Connecting to SwiftUI

struct ContentView: View {
    @StateObject private var ttsPlayer = GeminiTTSPlayer()
    @State private var isLoading = false
 
    var body: some View {
        VStack(spacing: 24) {
            Text("Gemini TTS Demo")
                .font(.title2)
 
            Button(action: {
                Task { await speakWithGemini("Thank you for visiting today. We hope you enjoy the experience.") }
            }) {
                Label(
                    isLoading ? "Generating..." : "Read Aloud",
                    systemImage: "speaker.wave.2"
                )
                .padding()
                .frame(maxWidth: .infinity)
                .background(Color.blue)
                .foregroundColor(.white)
                .cornerRadius(12)
            }
            .disabled(isLoading)
        }
        .padding()
    }
 
    func speakWithGemini(_ text: String) async {
        isLoading = true
        defer { isLoading = false }
 
        do {
            let pcmData = try await GeminiTTSAPI.generateAudio(text: text)
            try ttsPlayer.play(pcmData: pcmData)
        } catch {
            print("TTS error: \(error)")
        }
    }
}

The GeminiTTSAPI.generateAudio call hits Gemini's REST endpoint via URLSession, extracts the Base64 audio string from the response JSON, decodes it, and returns the raw Data. As of this writing, the official Gemini Swift SDK doesn't have first-party TTS support, so a direct REST call is the way to go.

Honest Impressions After Using It in Production

I wired this up to read aloud the "today's featured wallpaper" description text in one of my wallpaper apps. Compared to AVSpeechSynthesizer, the voice quality difference is genuinely noticeable — especially for longer Japanese sentences, where Gemini's prosody stays natural much longer before it starts sounding robotic.

The tradeoff is API latency. For 50 characters of Japanese text, I'm seeing 500ms to 1 second of delay before audio starts. For non-real-time use cases — reading out article summaries, descriptions, tips — that's acceptable. For anything conversational or reactive, you'd want to look at Gemini Live API and its streaming audio approach instead.

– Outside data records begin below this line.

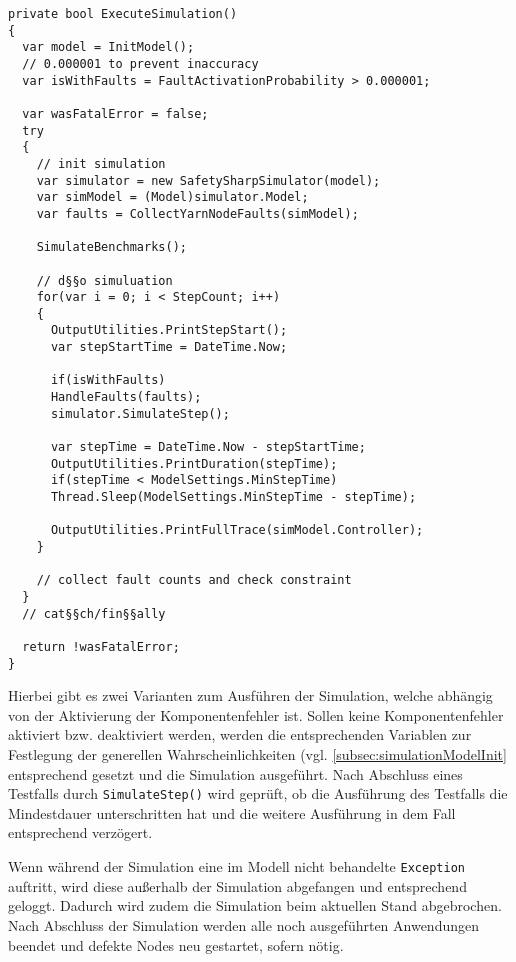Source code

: \begin{lstlisting}[label=lst:hadoopSimulation,style=cs,
caption={[Ausführung der Simulation]
    Ausführung der Simulation (gekürzt).}]
private bool ExecuteSimulation()
{
  var model = InitModel();
  // 0.000001 to prevent inaccuracy
  var isWithFaults = FaultActivationProbability > 0.000001;
  
  var wasFatalError = false;
  try
  {
    // init simulation
    var simulator = new SafetySharpSimulator(model);
    var simModel = (Model)simulator.Model;
    var faults = CollectYarnNodeFaults(simModel);
    
    SimulateBenchmarks();
    
    // d§§o simuluation
    for(var i = 0; i < StepCount; i++)
    {
      OutputUtilities.PrintStepStart();
      var stepStartTime = DateTime.Now;
      
      if(isWithFaults)
      HandleFaults(faults);
      simulator.SimulateStep();
      
      var stepTime = DateTime.Now - stepStartTime;
      OutputUtilities.PrintDuration(stepTime);
      if(stepTime < ModelSettings.MinStepTime)
      Thread.Sleep(ModelSettings.MinStepTime - stepTime);
      
      OutputUtilities.PrintFullTrace(simModel.Controller);
    }
    
    // collect fault counts and check constraint
  }
  // cat§§ch/fin§§ally
  
  return !wasFatalError;
}
\end{lstlisting}

Hierbei gibt es zwei Varianten zum Ausführen der Simulation, welche abhängig von der Aktivierung der Komponentenfehler ist.
Sollen keine Komponentenfehler aktiviert bzw. deaktiviert werden, werden die entsprechenden Variablen zur Festlegung der generellen Wahrscheinlichkeiten (vgl. \cref{subsec:simulationModelInit} entsprechend gesetzt und die Simulation ausgeführt.
Nach Abschluss eines Testfalls durch \texttt{SimulateStep()} wird geprüft, ob die Ausführung des Testfalls die Mindestdauer unterschritten hat und die weitere Ausführung in dem Fall entsprechend verzögert.

Wenn während der Simulation eine im Modell nicht behandelte \texttt{Exception} auftritt, wird diese außerhalb der Simulation abgefangen und entsprechend geloggt.
Dadurch wird zudem die Simulation beim aktuellen Stand abgebrochen.
Nach Abschluss der Simulation werden alle noch ausgeführten Anwendungen beendet und defekte Nodes neu gestartet, sofern nötig.

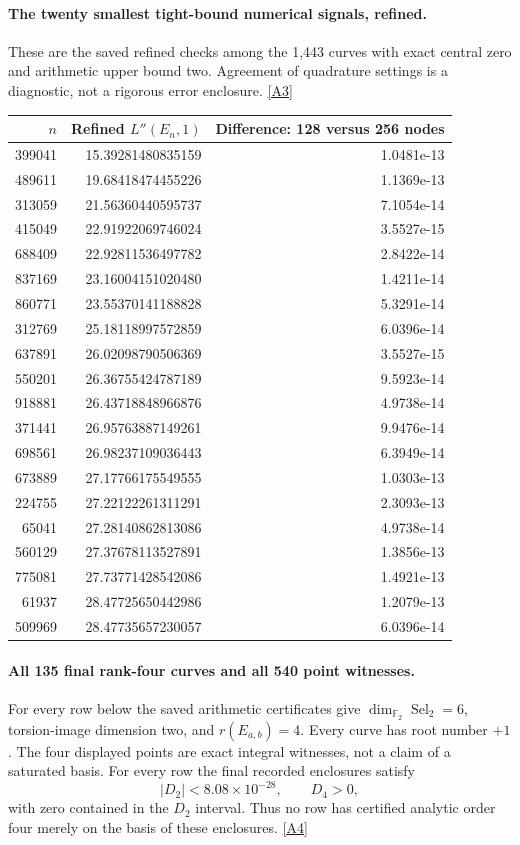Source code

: \documentclass[11pt]{article}
\newcommand{\srcref}[1]{\hyperlink{source:#1}{[#1]}}
\begin{document}
\paragraph{The twenty smallest tight-bound numerical signals, refined.}
These are the saved refined checks among the 1,443 curves with exact central
zero and arithmetic upper bound two. Agreement of quadrature settings is a
diagnostic, not a rigorous error enclosure. \srcref{A3}
\begin{center}\small
\begin{tabular}{r r r}
\toprule
$n$ & Refined $L''(E_n,1)$ & Difference: 128 versus 256 nodes\\
\midrule
399041 & 15.39281480835159 & 1.0481e-13\\
489611 & 19.68418474455226 & 1.1369e-13\\
313059 & 21.56360440595737 & 7.1054e-14\\
415049 & 22.91922069746024 & 3.5527e-15\\
688409 & 22.92811536497782 & 2.8422e-14\\
837169 & 23.16004151020480 & 1.4211e-14\\
860771 & 23.55370141188828 & 5.3291e-14\\
312769 & 25.18118997572859 & 6.0396e-14\\
637891 & 26.02098790506369 & 3.5527e-15\\
550201 & 26.36755424787189 & 9.5923e-14\\
918881 & 26.43718848966876 & 4.9738e-14\\
371441 & 26.95763887149261 & 9.9476e-14\\
698561 & 26.98237109036443 & 6.3949e-14\\
673889 & 27.17766175549555 & 1.0303e-13\\
224755 & 27.22122261311291 & 2.3093e-13\\
65041 & 27.28140862813086 & 4.9738e-14\\
560129 & 27.37678113527891 & 1.3856e-13\\
775081 & 27.73771428542086 & 1.4921e-13\\
61937 & 28.47725650442986 & 1.2079e-13\\
509969 & 28.47735657230057 & 6.0396e-14\\
\bottomrule
\end{tabular}
\end{center}
\paragraph{All 135 final rank-four curves and all 540 point witnesses.}
For every row below the saved arithmetic certificates give
$\dim_{\mathbb F_2}\operatorname{Sel}_2=6$, torsion-image dimension two,
and $r(E_{a,b})=4$. Every curve has root number $+1$. The four displayed
points are exact integral witnesses, not a claim of a saturated basis.
For every row the final recorded enclosures satisfy
\[
 |D_2|<8.08\times10^{-28},\qquad D_4>0,
\]
with zero contained in the $D_2$ interval. Thus no row has certified analytic
order four merely on the basis of these enclosures. \srcref{A4}
\end{document}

As an indie developer, this kind of "extra effort" feature is often where the real differentiation happens. The SwiftUI integration itself is straightforward once you know the two pitfalls — everything else falls into place.

Key Takeaways

Gemini TTS API outputs raw PCM: 16-bit signed, 24000 Hz, mono — no container format
AVAudioPlayer(data:) won't work — use AVAudioEngine + AVAudioPCMBuffer
Call AVAudioSession.setActive(true) immediately before AVAudioEngine.start(), not in init()
Test on a real device early — Simulator behavior diverges from hardware for audio

Start with a short piece of text to verify your setup, then test across different audio scenarios: speaker, wired headphones, Bluetooth. Audio routing on iOS has edge cases that only show up on real hardware.